After his father was killed in a transport truck accident, Sonny Terry left home for good. He wandered about the South, adding songs of the road to his extensive repertoire of gospel and work songs. He played on the street corners for change or in small clubs to make his living. Slowly but surely, his father’s prediction came true. Blind Sonny Terry was getting his name on the circuit, and attracting the interest of other blues players and folklorists. He played with a number of well known artists, including his good friend Leadbelly, throughout the 30s.

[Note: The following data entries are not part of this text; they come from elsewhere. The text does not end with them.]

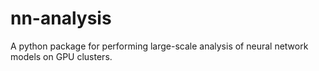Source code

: # nn-analysis
A python package for performing large-scale analysis of neural network models on GPU clusters.
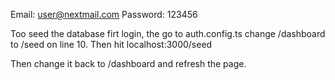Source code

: Email: user@nextmail.com
Password: 123456

Too seed the database firt login, the go to auth.config.ts change /dashboard to /seed on line 10.
Then hit localhost:3000/seed

Then change it back to /dashboard and refresh the page.
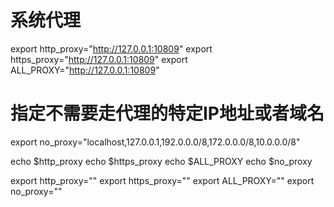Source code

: # 系统代理

export http_proxy="http://127.0.0.1:10809"
export https_proxy="http://127.0.0.1:10809"
export ALL_PROXY="http://127.0.0.1:10809"
 
# 指定不需要走代理的特定IP地址或者域名
export no_proxy="localhost,127.0.0.1,192.0.0.0/8,172.0.0.0/8,10.0.0.0/8"

echo $http_proxy
echo $https_proxy
echo $ALL_PROXY
echo $no_proxy


export http_proxy=""
export https_proxy=""
export ALL_PROXY=""
export no_proxy=""

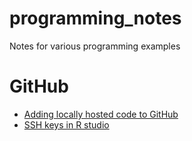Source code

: # programming_notes
Notes for various programming examples

# GitHub

+ [Adding locally hosted code to GitHub](https://docs.github.com/en/migrations/importing-source-code/using-the-command-line-to-import-source-code/adding-locally-hosted-code-to-github)
+ [SSH keys in R studio](https://happygitwithr.com/ssh-keys)

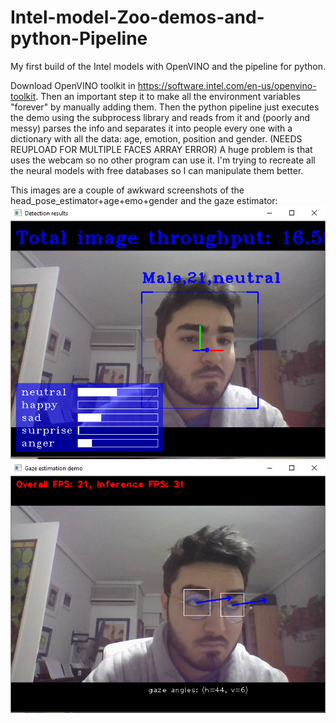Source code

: # Intel-model-Zoo-demos-and-python-Pipeline
My first build of the Intel models with OpenVINO and the pipeline for python.

Download OpenVINO toolkit in https://software.intel.com/en-us/openvino-toolkit. Then an important step it to make all the environment variables "forever" by manually adding them.
Then the python pipeline just executes the demo using the subprocess library and reads from it and (poorly and messy) parses the info and separates it into people every one with a dictionary with all the data: age, emotion, position and gender. (NEEDS REUPLOAD FOR MULTIPLE FACES ARRAY ERROR)
A huge problem is that uses the webcam so no other program can use it. I'm trying to recreate all the neural models with free databases so I can manipulate them better.

This images are a couple of awkward screenshots of the head_pose_estimator+age+emo+gender and the gaze estimator:
![Head demo](intel_face_demo.png)
![Gaze demo](intel_gaze_demo.png)
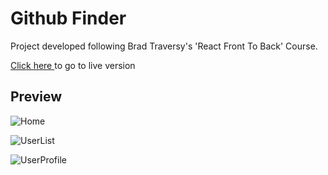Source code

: # Github Finder

Project developed following Brad Traversy's 'React Front To Back' Course.

[Click here ](https://github-finder-zeta-plum.vercel.app/) to go to live version

## Preview

![Home](https://github.com/erick207/github-finder/assets/12631133/669c7231-c198-48f1-bfc2-644326d87ebf)

![UserList](https://github.com/erick207/github-finder/assets/12631133/e1ccbe34-d5c4-4212-b7da-2c88430c4ee6)

![UserProfile](https://github.com/erick207/github-finder/assets/12631133/69622755-d2d6-4a5b-a08f-e1b84c6a35e2)
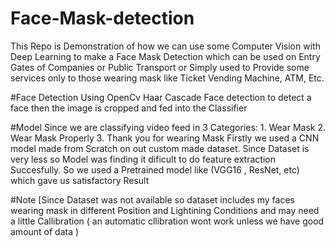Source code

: # Face-Mask-detection

This Repo is Demonstration of how we can use some Computer Vision with Deep Learning to make a Face Mask Detection which can be used on Entry Gates of Companies or Public Transport or Simply used to Provide some services only to those wearing mask like Ticket Vending Machine, ATM, Etc. 

#Face Detection
Using OpenCv Haar Cascade Face detection to detect a face then the image is cropped and fed into the Classifier

#Model
Since we are classifying video feed in 3 Categories:
    1. Wear Mask
    2. Wear Mask Properly
    3. Thank you for wearing Mask
Firstly we used a CNN model made from Scratch on out custom made dataset. Since Dataset is very less so Model was finding it dificult to do feature extraction Succesfully.
So we used a Pretrained model like (VGG16 , ResNet, etc) which gave us satisfactory Result

#Note
[Since Dataset was not available so dataset includes my faces wearing mask in different Position and Lightining Conditions and may need a little Callibration ( an automatic cllibration wont work unless we have good amount of data )

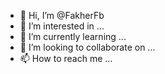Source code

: - 👋 Hi, I’m @FakherFb
- 👀 I’m interested in ...
- 🌱 I’m currently learning ...
- 💞️ I’m looking to collaborate on ...
- 📫 How to reach me ...

<!---
FakherFb/FakherFb is a ✨ special ✨ repository because its `README.md` (this file) appears on your GitHub profile.
You can click the Preview link to take a look at your changes.
--->
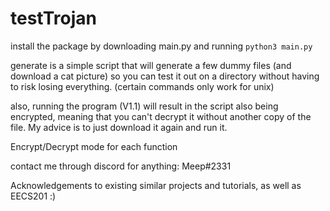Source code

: # testTrojan

install the package by downloading main.py and running `python3 main.py`

generate is a simple script that will generate a few dummy files (and download a cat picture) so you can test it out on a directory without having to risk losing everything. (certain commands only work for unix)

also, running the program (V1.1) will result in the script also being encrypted, meaning that you can't decrypt it without another copy of the file. My advice is to just download it again and run it.

Encrypt/Decrypt mode for each function

contact me through discord for anything: Meep#2331

Acknowledgements to existing similar projects and tutorials, as well as EECS201 :)
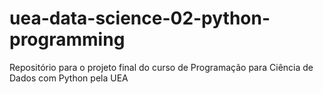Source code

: # uea-data-science-02-python-programming
Repositório para o projeto final do curso de Programação para Ciência de Dados com Python pela UEA
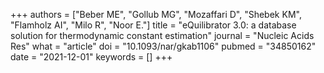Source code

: +++
authors = ["Beber ME", "Gollub MG", "Mozaffari D", "Shebek KM", "Flamholz AI", "Milo R", "Noor E."]
title = "eQuilibrator 3.0: a database solution for thermodynamic constant estimation"
journal = "Nucleic Acids Res"
what = "article"
doi = "10.1093/nar/gkab1106"
pubmed = "34850162"
date = "2021-12-01"
keywords = []
+++


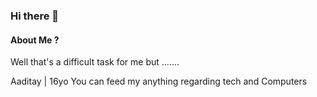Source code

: ### Hi there 👋

#### About Me ? 
Well that's a difficult task for me but .......

Aaditay | 16yo 
You can feed my anything regarding tech and Computers 
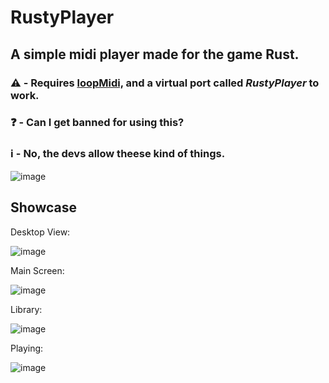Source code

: # RustyPlayer
A simple midi player made for the game Rust.
---
### ⚠️ - Requires [loopMidi,](https://www.tobias-erichsen.de/wp-content/uploads/2020/01/loopMIDISetup_1_0_16_27.zip) and a virtual port called ***RustyPlayer*** to work.

### ❓ - Can I get banned for using this?
### ℹ️ - No, the devs allow theese kind of things.

![image](https://github.com/user-attachments/assets/95ee1752-1009-4f97-a5cf-bcf505ed3c34)


## Showcase

Desktop View:

![image](https://github.com/user-attachments/assets/715c7ef1-da28-4f11-821d-eca165270f92)

Main Screen:

![image](https://github.com/user-attachments/assets/acacf6b2-dcbc-4a6e-8b86-bbb65f779cc6)

Library:

![image](https://github.com/user-attachments/assets/aeb4f731-0b31-49b9-b7e1-976754131744)

Playing:

![image](https://github.com/user-attachments/assets/80ecf29e-e150-4c4b-81ad-6b12ff53266c)
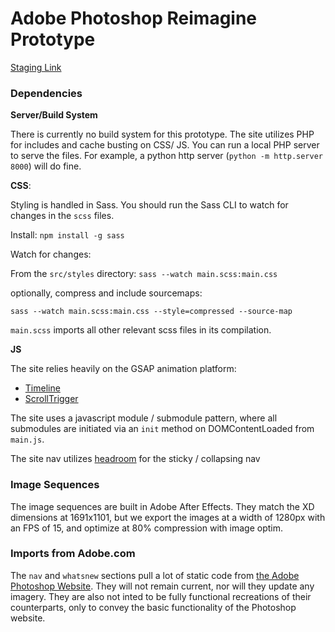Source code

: # Adobe Photoshop Reimagine Prototype

[Staging Link](http://photoshop.whoisowenjones.com/src/)

### Dependencies

**Server/Build System**

There is currently no build system for this prototype.
The site utilizes PHP for includes and cache busting on CSS/ JS. You can run a local PHP server to serve the files. For example, a python http server (`python -m http.server 8000`) will do fine.

**CSS**:

Styling is handled in Sass. You should run the Sass CLI to watch for changes in the `scss` files.

Install: `npm install -g sass`

Watch for changes:

From the `src/styles` directory: `sass --watch main.scss:main.css`

optionally, compress and include sourcemaps:

`sass --watch main.scss:main.css --style=compressed --source-map`

`main.scss` imports all other relevant scss files in its compilation.

**JS**

The site relies heavily on the GSAP animation platform:

* [Timeline](https://greensock.com/docs/v3/GSAP/Timeline)
* [ScrollTrigger](https://greensock.com/docs/v3/Plugins/ScrollTrigger)

The site uses a javascript module / submodule pattern, where all submodules are initiated via an `init` method on DOMContentLoaded from `main.js`.

The site nav utilizes [headroom](https://wicky.nillia.ms/headroom.js/) for the sticky / collapsing nav

### Image Sequences

The image sequences are built in Adobe After Effects. They match the XD dimensions at 1691x1101, but we export the images at a width of 1280px with an FPS of 15, and optimize at 80% compression with image optim. 

### Imports from Adobe.com

The `nav` and `whatsnew` sections pull a lot of static code from [the Adobe Photoshop Website](https://www.adobe.com/products/photoshop.html). They will not remain current, nor will they update any imagery. They are also not inted to be fully functional recreations of their counterparts, only to convey the basic functionality of the Photoshop website.

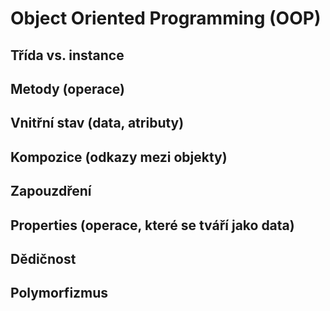 # Object Oriented Programming (OOP)

## Třída vs. instance



## Metody (operace)



## Vnitřní stav (data, atributy)



## Kompozice (odkazy mezi objekty)



## Zapouzdření



## Properties (operace, které se tváří jako data)



## Dědičnost



## Polymorfizmus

While playing on the street one day, he met Blind Boy Fuller, one performer that he would become closely associated with. Fuller was playing on one side, and Terry on the other
when they decided to combine efforts. These efforts resulted in a trip to New York to play the "Spirituals to Swing" concert of 1938. These two recorded together often, teaming up with Brownie McGhee in 1939. After Fuller’s death in 1940, McGhee and Terry combined talents to produce one of the mightiest duos of the blues world, a collaboration that would last for thirty years. These two would record numerous albums and would become a staple of many folk festivals of the fifties and sixties, playing several hundred shows a year. Like his partner, Terry recorded solo often, creating "City Blues" in 1949. He also played with friends on their albums. He has performed with Seeger and Guthrie, forming the ‘Streamline Singers", and has also performed in a number of Broadway shows.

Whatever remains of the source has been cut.